> [WHAT THE TASK ASKS]: Below are the records; copy every line in them that holds the string "implementazione".

RECORDS PROVIDED START

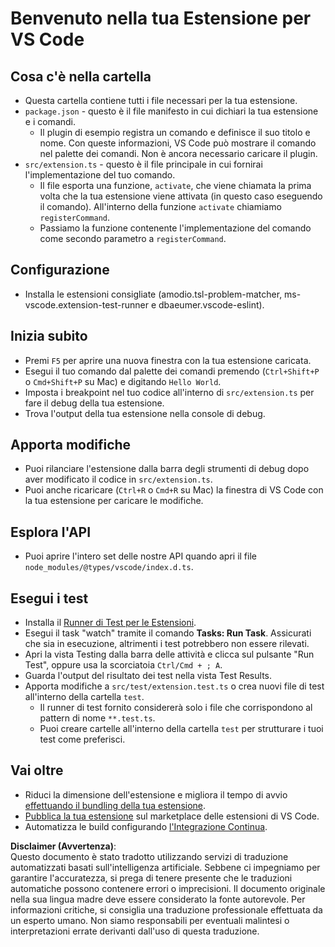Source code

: # Benvenuto nella tua Estensione per VS Code

## Cosa c'è nella cartella

* Questa cartella contiene tutti i file necessari per la tua estensione.
* `package.json` - questo è il file manifesto in cui dichiari la tua estensione e i comandi.
  * Il plugin di esempio registra un comando e definisce il suo titolo e nome. Con queste informazioni, VS Code può mostrare il comando nel palette dei comandi. Non è ancora necessario caricare il plugin.
* `src/extension.ts` - questo è il file principale in cui fornirai l'implementazione del tuo comando.
  * Il file esporta una funzione, `activate`, che viene chiamata la prima volta che la tua estensione viene attivata (in questo caso eseguendo il comando). All'interno della funzione `activate` chiamiamo `registerCommand`.
  * Passiamo la funzione contenente l'implementazione del comando come secondo parametro a `registerCommand`.

## Configurazione

* Installa le estensioni consigliate (amodio.tsl-problem-matcher, ms-vscode.extension-test-runner e dbaeumer.vscode-eslint).

## Inizia subito

* Premi `F5` per aprire una nuova finestra con la tua estensione caricata.
* Esegui il tuo comando dal palette dei comandi premendo (`Ctrl+Shift+P` o `Cmd+Shift+P` su Mac) e digitando `Hello World`.
* Imposta i breakpoint nel tuo codice all'interno di `src/extension.ts` per fare il debug della tua estensione.
* Trova l'output della tua estensione nella console di debug.

## Apporta modifiche

* Puoi rilanciare l'estensione dalla barra degli strumenti di debug dopo aver modificato il codice in `src/extension.ts`.
* Puoi anche ricaricare (`Ctrl+R` o `Cmd+R` su Mac) la finestra di VS Code con la tua estensione per caricare le modifiche.

## Esplora l'API

* Puoi aprire l'intero set delle nostre API quando apri il file `node_modules/@types/vscode/index.d.ts`.

## Esegui i test

* Installa il [Runner di Test per le Estensioni](https://marketplace.visualstudio.com/items?itemName=ms-vscode.extension-test-runner).
* Esegui il task "watch" tramite il comando **Tasks: Run Task**. Assicurati che sia in esecuzione, altrimenti i test potrebbero non essere rilevati.
* Apri la vista Testing dalla barra delle attività e clicca sul pulsante "Run Test", oppure usa la scorciatoia `Ctrl/Cmd + ; A`.
* Guarda l'output del risultato dei test nella vista Test Results.
* Apporta modifiche a `src/test/extension.test.ts` o crea nuovi file di test all'interno della cartella `test`.
  * Il runner di test fornito considererà solo i file che corrispondono al pattern di nome `**.test.ts`.
  * Puoi creare cartelle all'interno della cartella `test` per strutturare i tuoi test come preferisci.

## Vai oltre

* Riduci la dimensione dell'estensione e migliora il tempo di avvio [effettuando il bundling della tua estensione](https://code.visualstudio.com/api/working-with-extensions/bundling-extension?WT.mc_id=aiml-137032-kinfeylo).
* [Pubblica la tua estensione](https://code.visualstudio.com/api/working-with-extensions/publishing-extension?WT.mc_id=aiml-137032-kinfeylo) sul marketplace delle estensioni di VS Code.
* Automatizza le build configurando [l'Integrazione Continua](https://code.visualstudio.com/api/working-with-extensions/continuous-integration?WT.mc_id=aiml-137032-kinfeylo).

**Disclaimer (Avvertenza)**:  
Questo documento è stato tradotto utilizzando servizi di traduzione automatizzati basati sull'intelligenza artificiale. Sebbene ci impegniamo per garantire l'accuratezza, si prega di tenere presente che le traduzioni automatiche possono contenere errori o imprecisioni. Il documento originale nella sua lingua madre deve essere considerato la fonte autorevole. Per informazioni critiche, si consiglia una traduzione professionale effettuata da un esperto umano. Non siamo responsabili per eventuali malintesi o interpretazioni errate derivanti dall'uso di questa traduzione.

RECORDS PROVIDED END

> [EXERCISE SOLUTION]:
* `src/extension.ts` - questo è il file principale in cui fornirai l'implementazione del tuo comando.
  * Passiamo la funzione contenente l'implementazione del comando come secondo parametro a `registerCommand`.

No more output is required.